### What is required:
Look for the word "smiley" in the entries and copy every line where it shows up.

### Material for this exercise:
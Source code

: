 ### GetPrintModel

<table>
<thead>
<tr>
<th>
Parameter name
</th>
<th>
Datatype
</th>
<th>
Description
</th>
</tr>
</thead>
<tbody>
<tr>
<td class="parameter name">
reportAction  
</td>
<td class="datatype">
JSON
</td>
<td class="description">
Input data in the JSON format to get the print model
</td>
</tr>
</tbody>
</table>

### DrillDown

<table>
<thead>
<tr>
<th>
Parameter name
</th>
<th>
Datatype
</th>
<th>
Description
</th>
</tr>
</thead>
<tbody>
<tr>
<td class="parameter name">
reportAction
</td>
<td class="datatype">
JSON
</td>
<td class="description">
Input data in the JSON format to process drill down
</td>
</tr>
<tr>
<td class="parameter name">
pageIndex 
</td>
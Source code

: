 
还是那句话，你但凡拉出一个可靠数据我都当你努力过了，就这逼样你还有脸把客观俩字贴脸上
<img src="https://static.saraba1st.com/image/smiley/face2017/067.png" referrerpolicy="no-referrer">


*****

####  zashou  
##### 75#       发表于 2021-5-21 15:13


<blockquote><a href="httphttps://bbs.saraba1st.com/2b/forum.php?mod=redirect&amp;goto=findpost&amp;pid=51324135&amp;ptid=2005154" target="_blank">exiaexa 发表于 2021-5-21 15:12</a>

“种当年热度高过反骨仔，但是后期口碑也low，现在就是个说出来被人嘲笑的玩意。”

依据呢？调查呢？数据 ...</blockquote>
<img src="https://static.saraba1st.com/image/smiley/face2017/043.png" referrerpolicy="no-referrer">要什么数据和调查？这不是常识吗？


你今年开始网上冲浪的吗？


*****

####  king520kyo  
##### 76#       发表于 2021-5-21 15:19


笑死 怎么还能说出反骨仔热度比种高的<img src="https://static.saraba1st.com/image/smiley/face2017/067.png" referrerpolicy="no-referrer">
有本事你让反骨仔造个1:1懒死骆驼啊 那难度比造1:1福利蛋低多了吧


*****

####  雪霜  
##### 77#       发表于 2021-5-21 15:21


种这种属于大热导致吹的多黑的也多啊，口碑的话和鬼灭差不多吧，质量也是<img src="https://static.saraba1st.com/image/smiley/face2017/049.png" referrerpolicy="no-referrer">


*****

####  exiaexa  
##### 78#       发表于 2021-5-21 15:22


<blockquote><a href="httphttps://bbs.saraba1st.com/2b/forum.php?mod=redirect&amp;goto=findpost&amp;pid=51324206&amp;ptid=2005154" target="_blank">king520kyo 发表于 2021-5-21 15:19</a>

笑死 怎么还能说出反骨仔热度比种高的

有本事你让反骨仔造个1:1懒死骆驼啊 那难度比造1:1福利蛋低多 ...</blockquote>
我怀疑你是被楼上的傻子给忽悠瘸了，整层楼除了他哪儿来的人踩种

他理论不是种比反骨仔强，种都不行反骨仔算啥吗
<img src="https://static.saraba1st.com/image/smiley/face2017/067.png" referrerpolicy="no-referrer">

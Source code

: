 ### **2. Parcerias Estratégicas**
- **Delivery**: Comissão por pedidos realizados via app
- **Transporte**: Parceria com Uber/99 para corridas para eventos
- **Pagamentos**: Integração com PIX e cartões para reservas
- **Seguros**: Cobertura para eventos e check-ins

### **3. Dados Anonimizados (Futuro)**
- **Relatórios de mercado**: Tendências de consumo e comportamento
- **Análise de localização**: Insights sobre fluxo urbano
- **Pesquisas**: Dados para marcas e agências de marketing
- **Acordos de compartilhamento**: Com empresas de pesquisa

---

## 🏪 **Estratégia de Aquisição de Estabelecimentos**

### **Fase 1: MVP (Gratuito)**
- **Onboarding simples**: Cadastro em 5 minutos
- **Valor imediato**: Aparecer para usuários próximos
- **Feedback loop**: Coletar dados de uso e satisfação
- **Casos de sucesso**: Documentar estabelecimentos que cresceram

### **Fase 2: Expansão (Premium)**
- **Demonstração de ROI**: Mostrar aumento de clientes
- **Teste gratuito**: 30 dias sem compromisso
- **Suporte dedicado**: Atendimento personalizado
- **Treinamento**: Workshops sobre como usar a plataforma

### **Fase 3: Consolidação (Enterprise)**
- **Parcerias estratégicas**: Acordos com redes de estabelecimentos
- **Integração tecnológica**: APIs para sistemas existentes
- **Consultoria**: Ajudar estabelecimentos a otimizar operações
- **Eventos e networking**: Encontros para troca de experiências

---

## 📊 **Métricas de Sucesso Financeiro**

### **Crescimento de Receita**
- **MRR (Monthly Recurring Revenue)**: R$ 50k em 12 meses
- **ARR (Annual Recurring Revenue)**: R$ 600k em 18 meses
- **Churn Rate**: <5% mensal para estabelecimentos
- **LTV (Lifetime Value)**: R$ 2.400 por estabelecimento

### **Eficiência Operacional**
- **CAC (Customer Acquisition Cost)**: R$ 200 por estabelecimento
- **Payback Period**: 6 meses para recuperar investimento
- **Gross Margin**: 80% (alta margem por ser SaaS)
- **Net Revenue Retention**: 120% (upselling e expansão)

### Exercise response:
<img src="https://static.saraba1st.com/image/smiley/face2017/067.png" referrerpolicy="no-referrer">
<img src="https://static.saraba1st.com/image/smiley/face2017/043.png" referrerpolicy="no-referrer">要什么数据和调查？这不是常识吗？
笑死 怎么还能说出反骨仔热度比种高的<img src="https://static.saraba1st.com/image/smiley/face2017/067.png" referrerpolicy="no-referrer">
种这种属于大热导致吹的多黑的也多啊，口碑的话和鬼灭差不多吧，质量也是<img src="https://static.saraba1st.com/image/smiley/face2017/049.png" referrerpolicy="no-referrer">
<img src="https://static.saraba1st.com/image/smiley/face2017/067.png" referrerpolicy="no-referrer">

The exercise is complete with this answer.